WHAT IS NEEDED >>
If a line holds an image, leave the image out; write out everything else in the records exactly.

AVAILABLE DATA >>
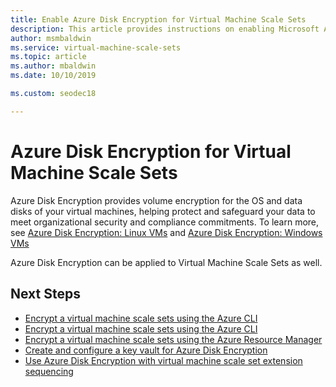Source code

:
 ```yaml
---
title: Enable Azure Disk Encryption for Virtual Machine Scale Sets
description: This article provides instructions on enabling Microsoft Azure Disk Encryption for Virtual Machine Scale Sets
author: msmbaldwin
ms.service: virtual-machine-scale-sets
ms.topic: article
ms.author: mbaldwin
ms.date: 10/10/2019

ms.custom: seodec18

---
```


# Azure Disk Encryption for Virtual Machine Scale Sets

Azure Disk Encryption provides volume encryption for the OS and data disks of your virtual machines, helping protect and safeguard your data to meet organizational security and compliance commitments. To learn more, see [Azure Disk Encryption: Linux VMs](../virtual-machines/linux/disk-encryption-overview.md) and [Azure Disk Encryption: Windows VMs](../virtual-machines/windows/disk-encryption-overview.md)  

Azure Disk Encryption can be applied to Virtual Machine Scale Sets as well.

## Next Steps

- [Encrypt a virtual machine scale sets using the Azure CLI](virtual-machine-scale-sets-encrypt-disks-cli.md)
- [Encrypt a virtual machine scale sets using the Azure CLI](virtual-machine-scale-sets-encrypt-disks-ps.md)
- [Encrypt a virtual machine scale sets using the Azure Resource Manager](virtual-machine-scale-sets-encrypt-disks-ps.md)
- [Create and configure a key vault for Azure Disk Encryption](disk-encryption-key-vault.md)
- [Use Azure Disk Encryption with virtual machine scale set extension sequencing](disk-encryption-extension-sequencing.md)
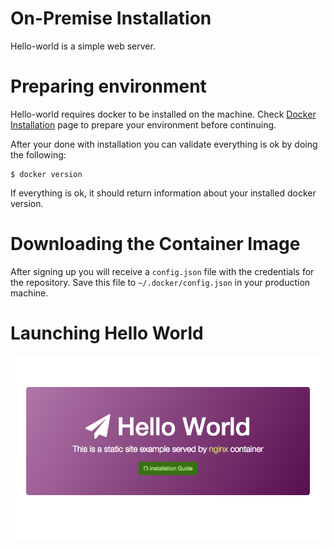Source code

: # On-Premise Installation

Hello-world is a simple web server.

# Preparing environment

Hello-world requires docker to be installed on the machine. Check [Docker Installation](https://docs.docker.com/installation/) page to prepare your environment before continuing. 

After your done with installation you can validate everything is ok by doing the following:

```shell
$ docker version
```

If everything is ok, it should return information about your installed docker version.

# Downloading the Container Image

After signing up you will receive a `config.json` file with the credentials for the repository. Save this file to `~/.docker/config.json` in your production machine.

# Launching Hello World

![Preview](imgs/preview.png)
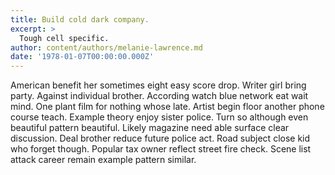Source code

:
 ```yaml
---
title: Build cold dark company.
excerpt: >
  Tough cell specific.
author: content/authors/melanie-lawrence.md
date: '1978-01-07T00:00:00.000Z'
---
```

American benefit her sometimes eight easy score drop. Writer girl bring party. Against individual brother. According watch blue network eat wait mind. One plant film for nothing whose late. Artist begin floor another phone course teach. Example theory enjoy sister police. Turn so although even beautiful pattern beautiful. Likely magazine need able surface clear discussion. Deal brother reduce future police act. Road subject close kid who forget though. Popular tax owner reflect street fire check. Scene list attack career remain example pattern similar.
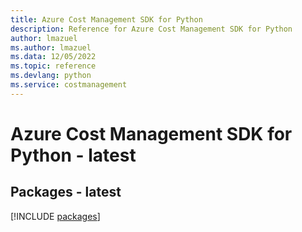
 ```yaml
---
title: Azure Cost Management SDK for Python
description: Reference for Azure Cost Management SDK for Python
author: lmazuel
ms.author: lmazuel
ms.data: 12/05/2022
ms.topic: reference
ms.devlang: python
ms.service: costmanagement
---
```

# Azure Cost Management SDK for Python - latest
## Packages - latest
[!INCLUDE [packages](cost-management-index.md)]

TASK ANSWER >>
Source code

:
 ```yaml
---
title: Enable Azure Disk Encryption for Virtual Machine Scale Sets
description: This article provides instructions on enabling Microsoft Azure Disk Encryption for Virtual Machine Scale Sets
author: msmbaldwin
ms.service: virtual-machine-scale-sets
ms.topic: article
ms.author: mbaldwin
ms.date: 10/10/2019

ms.custom: seodec18

---
```


# Azure Disk Encryption for Virtual Machine Scale Sets

Azure Disk Encryption provides volume encryption for the OS and data disks of your virtual machines, helping protect and safeguard your data to meet organizational security and compliance commitments. To learn more, see [Azure Disk Encryption: Linux VMs](../virtual-machines/linux/disk-encryption-overview.md) and [Azure Disk Encryption: Windows VMs](../virtual-machines/windows/disk-encryption-overview.md)  

Azure Disk Encryption can be applied to Virtual Machine Scale Sets as well.

## Next Steps

- [Encrypt a virtual machine scale sets using the Azure CLI](virtual-machine-scale-sets-encrypt-disks-cli.md)
- [Encrypt a virtual machine scale sets using the Azure CLI](virtual-machine-scale-sets-encrypt-disks-ps.md)
- [Encrypt a virtual machine scale sets using the Azure Resource Manager](virtual-machine-scale-sets-encrypt-disks-ps.md)
- [Create and configure a key vault for Azure Disk Encryption](disk-encryption-key-vault.md)
- [Use Azure Disk Encryption with virtual machine scale set extension sequencing](disk-encryption-extension-sequencing.md)
Source code

: # On-Premise Installation

Hello-world is a simple web server.

# Preparing environment

Hello-world requires docker to be installed on the machine. Check [Docker Installation](https://docs.docker.com/installation/) page to prepare your environment before continuing. 

After your done with installation you can validate everything is ok by doing the following:

```shell
$ docker version
```

If everything is ok, it should return information about your installed docker version.

# Downloading the Container Image

After signing up you will receive a `config.json` file with the credentials for the repository. Save this file to `~/.docker/config.json` in your production machine.

# Launching Hello World

![Preview](imgs/preview.png)
Source code

:
 ```yaml
---
title: Build cold dark company.
excerpt: >
  Tough cell specific.
author: content/authors/melanie-lawrence.md
date: '1978-01-07T00:00:00.000Z'
---
```

American benefit her sometimes eight easy score drop. Writer girl bring party. Against individual brother. According watch blue network eat wait mind. One plant film for nothing whose late. Artist begin floor another phone course teach. Example theory enjoy sister police. Turn so although even beautiful pattern beautiful. Likely magazine need able surface clear discussion. Deal brother reduce future police act. Road subject close kid who forget though. Popular tax owner reflect street fire check. Scene list attack career remain example pattern similar.
 ```yaml
---
title: Azure Cost Management SDK for Python
description: Reference for Azure Cost Management SDK for Python
author: lmazuel
ms.author: lmazuel
ms.data: 12/05/2022
ms.topic: reference
ms.devlang: python
ms.service: costmanagement
---
```

# Azure Cost Management SDK for Python - latest
## Packages - latest
[!INCLUDE [packages](cost-management-index.md)]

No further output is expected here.